■ DESCRIPTION OF THE TASK
Retype, word for word, each line between the lines holding "This proof recovers" and "the exact replacement.", inclusive, and leave the rest of the data alone.
++++++++++
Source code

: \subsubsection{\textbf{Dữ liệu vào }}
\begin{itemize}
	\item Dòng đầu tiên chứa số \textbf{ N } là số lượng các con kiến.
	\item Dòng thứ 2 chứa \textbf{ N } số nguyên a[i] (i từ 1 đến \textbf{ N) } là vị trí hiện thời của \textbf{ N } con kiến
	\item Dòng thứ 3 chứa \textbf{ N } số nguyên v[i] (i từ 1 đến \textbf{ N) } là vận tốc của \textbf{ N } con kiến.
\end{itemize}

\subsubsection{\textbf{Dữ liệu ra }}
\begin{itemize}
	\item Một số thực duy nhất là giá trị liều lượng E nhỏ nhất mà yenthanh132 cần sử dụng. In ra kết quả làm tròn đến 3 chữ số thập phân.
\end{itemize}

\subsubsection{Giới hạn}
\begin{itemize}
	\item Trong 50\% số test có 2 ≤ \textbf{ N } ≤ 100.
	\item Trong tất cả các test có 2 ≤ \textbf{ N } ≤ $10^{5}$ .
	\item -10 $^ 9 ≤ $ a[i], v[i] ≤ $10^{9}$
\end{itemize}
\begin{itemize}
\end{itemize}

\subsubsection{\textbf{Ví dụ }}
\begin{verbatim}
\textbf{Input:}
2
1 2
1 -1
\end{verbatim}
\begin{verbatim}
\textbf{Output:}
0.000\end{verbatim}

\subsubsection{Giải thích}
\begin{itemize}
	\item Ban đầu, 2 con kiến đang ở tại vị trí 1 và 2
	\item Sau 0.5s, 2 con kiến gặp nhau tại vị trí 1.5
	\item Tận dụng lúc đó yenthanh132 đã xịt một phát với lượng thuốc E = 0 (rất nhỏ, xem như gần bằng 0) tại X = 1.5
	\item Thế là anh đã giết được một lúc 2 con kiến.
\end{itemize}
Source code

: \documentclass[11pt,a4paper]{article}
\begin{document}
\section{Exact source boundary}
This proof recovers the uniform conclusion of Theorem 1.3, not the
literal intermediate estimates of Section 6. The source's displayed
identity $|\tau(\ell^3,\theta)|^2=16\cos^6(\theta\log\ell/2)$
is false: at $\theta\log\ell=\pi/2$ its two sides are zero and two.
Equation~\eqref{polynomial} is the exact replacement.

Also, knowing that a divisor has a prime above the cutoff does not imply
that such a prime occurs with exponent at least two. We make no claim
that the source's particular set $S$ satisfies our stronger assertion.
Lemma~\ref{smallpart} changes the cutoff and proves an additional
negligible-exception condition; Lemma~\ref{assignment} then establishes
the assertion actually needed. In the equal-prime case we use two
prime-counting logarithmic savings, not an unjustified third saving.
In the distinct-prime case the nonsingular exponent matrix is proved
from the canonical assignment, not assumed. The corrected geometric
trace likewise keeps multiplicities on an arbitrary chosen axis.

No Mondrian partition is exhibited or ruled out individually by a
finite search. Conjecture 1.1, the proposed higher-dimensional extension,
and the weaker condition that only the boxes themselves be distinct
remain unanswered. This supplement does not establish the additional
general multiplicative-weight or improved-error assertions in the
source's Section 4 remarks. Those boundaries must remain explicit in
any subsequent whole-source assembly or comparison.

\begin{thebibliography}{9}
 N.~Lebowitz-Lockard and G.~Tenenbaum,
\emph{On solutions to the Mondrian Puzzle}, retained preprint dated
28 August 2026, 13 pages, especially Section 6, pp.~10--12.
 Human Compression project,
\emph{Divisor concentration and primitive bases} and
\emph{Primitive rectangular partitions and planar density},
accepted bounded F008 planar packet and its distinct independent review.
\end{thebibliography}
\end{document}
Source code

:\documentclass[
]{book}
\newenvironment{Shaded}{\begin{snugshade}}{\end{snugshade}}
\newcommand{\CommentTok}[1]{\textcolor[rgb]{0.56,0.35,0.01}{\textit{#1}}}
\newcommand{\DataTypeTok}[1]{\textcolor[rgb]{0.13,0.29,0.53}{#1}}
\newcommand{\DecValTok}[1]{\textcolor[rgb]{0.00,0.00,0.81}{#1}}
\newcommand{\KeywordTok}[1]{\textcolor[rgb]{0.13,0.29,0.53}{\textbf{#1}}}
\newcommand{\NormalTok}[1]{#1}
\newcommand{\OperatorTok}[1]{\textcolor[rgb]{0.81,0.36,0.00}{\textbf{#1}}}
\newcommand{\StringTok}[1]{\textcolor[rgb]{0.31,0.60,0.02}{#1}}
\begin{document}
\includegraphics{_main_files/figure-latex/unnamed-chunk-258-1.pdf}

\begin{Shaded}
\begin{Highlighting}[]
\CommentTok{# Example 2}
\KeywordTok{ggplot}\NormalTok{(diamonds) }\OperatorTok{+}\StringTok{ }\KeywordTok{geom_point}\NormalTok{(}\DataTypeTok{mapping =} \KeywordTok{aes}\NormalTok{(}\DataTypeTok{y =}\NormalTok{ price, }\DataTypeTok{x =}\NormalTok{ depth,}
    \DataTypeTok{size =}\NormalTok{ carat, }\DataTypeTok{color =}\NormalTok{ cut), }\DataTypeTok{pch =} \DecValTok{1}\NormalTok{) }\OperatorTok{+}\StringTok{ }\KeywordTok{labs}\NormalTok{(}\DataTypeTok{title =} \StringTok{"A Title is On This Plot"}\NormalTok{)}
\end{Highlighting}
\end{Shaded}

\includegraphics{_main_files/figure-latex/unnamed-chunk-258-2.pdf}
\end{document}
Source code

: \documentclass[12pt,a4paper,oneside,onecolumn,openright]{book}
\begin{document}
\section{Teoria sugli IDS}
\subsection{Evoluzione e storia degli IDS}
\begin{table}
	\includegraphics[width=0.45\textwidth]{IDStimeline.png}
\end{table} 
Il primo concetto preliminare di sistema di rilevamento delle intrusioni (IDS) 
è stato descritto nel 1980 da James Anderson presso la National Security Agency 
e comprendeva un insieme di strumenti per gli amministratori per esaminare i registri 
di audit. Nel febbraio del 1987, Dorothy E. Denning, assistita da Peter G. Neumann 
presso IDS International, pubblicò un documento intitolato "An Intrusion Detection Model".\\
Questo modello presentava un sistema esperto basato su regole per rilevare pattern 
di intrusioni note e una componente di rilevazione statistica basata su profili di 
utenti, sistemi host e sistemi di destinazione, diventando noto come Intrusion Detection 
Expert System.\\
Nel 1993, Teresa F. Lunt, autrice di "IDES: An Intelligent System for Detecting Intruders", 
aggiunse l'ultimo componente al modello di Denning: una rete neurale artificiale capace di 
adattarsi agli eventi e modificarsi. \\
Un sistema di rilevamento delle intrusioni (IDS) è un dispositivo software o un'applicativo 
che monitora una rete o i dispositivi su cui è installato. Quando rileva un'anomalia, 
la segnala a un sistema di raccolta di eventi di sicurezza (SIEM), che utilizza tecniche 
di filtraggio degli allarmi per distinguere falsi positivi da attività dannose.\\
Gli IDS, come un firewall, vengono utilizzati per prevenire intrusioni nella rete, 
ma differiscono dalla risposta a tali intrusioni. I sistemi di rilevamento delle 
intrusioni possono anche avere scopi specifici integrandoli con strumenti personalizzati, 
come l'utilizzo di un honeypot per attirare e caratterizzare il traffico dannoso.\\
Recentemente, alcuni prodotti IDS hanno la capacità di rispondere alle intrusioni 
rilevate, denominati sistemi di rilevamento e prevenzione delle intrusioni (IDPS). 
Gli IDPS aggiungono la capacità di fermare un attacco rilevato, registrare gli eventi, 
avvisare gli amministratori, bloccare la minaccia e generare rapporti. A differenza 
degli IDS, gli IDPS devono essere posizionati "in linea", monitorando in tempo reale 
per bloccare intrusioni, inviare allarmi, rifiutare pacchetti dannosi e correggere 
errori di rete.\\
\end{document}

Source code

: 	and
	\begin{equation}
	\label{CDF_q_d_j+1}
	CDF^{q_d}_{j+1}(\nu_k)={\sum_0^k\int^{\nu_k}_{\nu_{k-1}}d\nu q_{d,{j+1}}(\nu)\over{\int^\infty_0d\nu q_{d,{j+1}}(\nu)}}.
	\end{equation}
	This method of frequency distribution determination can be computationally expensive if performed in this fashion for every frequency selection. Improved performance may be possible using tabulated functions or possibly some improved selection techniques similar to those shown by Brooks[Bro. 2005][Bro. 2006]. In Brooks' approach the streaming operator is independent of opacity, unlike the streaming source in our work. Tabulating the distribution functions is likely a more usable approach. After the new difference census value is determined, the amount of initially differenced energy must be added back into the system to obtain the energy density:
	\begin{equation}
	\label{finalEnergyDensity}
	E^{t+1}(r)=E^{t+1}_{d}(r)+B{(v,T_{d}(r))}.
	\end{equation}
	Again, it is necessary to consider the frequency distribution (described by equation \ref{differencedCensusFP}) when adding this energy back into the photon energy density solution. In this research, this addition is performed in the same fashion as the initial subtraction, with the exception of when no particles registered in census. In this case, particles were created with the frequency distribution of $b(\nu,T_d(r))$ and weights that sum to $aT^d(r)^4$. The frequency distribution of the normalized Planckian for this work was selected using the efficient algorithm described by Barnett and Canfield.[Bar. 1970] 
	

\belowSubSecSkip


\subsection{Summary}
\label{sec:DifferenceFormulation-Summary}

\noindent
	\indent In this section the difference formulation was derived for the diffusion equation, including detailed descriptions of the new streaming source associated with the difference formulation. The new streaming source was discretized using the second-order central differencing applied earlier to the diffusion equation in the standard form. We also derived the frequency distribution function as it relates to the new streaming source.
++++++++++
■ EXPECTED OUTPUT
This proof recovers the uniform conclusion of Theorem 1.3, not the
literal intermediate estimates of Section 6. The source's displayed
identity $|\tau(\ell^3,\theta)|^2=16\cos^6(\theta\log\ell/2)$
is false: at $\theta\log\ell=\pi/2$ its two sides are zero and two.
Equation~\eqref{polynomial} is the exact replacement.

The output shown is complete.